**Required work:**
Look below for the line containing "planning work for"; from there through the line containing "on hardware of", both lines included, please set down each line exactly and nothing else.
**** Task input ****
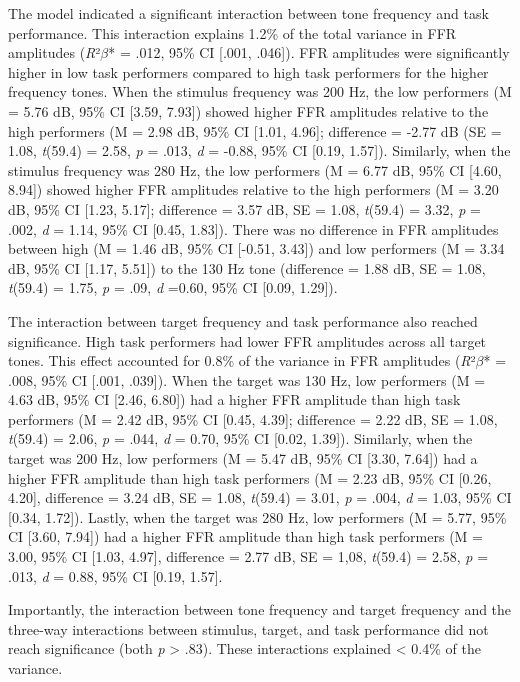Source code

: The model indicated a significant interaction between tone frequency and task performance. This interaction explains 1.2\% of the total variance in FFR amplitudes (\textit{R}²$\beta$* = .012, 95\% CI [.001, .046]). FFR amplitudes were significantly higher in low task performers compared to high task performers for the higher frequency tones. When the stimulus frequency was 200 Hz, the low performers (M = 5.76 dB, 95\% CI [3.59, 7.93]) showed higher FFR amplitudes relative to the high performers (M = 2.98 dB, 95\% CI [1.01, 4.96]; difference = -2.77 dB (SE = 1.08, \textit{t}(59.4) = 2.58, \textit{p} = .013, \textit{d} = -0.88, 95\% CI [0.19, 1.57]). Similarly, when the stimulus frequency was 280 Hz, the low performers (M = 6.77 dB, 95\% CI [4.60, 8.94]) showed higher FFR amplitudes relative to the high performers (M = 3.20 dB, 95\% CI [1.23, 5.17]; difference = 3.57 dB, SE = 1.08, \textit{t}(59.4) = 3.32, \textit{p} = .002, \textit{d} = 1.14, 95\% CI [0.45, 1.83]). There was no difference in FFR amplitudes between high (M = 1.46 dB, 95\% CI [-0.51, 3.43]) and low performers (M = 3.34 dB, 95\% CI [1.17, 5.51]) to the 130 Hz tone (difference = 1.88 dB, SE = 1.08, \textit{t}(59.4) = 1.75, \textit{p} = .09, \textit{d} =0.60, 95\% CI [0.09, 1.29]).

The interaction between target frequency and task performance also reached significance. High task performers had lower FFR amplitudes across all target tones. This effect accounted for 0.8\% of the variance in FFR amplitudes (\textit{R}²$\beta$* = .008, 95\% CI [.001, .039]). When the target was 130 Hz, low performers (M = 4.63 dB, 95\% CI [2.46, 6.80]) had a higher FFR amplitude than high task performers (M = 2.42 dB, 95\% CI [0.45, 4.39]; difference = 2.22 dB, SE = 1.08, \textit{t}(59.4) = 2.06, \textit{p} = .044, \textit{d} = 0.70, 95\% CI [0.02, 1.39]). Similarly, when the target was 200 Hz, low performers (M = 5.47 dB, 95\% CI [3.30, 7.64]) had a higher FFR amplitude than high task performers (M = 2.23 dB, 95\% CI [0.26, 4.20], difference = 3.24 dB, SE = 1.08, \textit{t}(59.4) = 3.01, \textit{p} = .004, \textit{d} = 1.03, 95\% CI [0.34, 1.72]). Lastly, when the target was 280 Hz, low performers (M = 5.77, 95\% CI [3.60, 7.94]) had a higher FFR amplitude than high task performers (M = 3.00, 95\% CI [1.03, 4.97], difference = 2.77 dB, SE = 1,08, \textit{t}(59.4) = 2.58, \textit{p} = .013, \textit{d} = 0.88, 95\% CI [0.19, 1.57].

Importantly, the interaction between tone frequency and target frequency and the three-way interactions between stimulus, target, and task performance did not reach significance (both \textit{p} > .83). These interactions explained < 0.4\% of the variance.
****
**** Task input ****
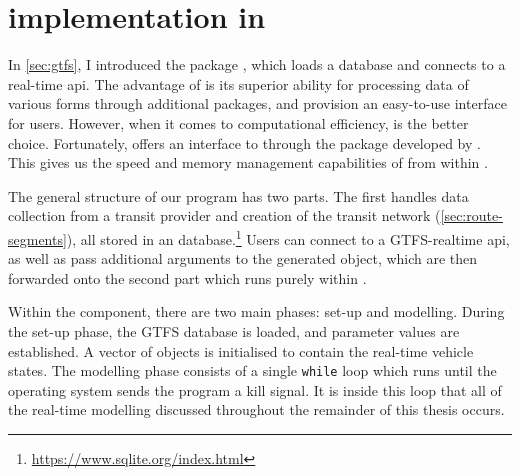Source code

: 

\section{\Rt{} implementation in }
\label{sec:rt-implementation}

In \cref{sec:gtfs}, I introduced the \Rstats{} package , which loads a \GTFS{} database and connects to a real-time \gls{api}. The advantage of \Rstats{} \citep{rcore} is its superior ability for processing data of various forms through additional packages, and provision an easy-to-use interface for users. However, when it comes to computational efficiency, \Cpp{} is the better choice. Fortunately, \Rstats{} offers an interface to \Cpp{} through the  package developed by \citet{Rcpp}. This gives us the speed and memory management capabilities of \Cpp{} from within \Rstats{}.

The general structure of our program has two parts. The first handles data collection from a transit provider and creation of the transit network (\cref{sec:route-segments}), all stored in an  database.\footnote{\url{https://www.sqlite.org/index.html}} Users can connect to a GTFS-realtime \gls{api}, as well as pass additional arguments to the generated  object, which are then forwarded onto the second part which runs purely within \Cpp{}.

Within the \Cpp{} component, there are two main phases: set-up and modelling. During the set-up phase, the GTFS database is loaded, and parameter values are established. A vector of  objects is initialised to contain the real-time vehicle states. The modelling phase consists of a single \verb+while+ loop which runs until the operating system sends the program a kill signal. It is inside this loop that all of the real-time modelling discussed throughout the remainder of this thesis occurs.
****
**** Task input ****
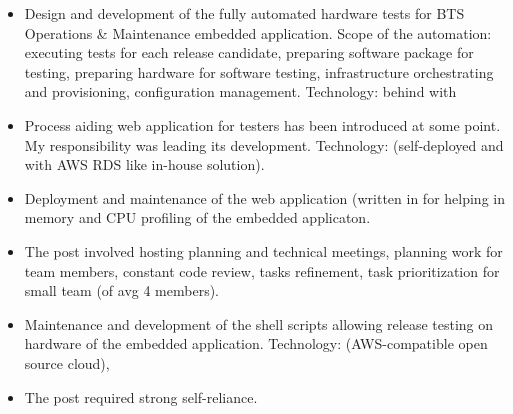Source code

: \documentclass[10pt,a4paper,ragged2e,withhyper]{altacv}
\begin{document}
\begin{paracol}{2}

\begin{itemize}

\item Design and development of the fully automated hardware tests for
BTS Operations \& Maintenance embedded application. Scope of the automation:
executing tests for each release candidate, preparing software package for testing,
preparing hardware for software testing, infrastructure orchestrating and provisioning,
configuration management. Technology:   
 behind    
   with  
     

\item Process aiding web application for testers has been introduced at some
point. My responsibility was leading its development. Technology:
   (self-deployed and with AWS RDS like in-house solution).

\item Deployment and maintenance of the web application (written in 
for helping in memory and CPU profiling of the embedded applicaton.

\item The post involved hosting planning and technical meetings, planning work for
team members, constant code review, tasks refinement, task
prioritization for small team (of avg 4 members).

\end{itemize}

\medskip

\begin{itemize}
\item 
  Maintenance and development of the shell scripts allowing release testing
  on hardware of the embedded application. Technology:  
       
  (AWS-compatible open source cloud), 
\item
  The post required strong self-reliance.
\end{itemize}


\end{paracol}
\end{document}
****
**Answer box:**
\item The post involved hosting planning and technical meetings, planning work for
team members, constant code review, tasks refinement, task
prioritization for small team (of avg 4 members).

\end{itemize}

\medskip

\begin{itemize}
\item 
  Maintenance and development of the shell scripts allowing release testing
  on hardware of the embedded application. Technology:  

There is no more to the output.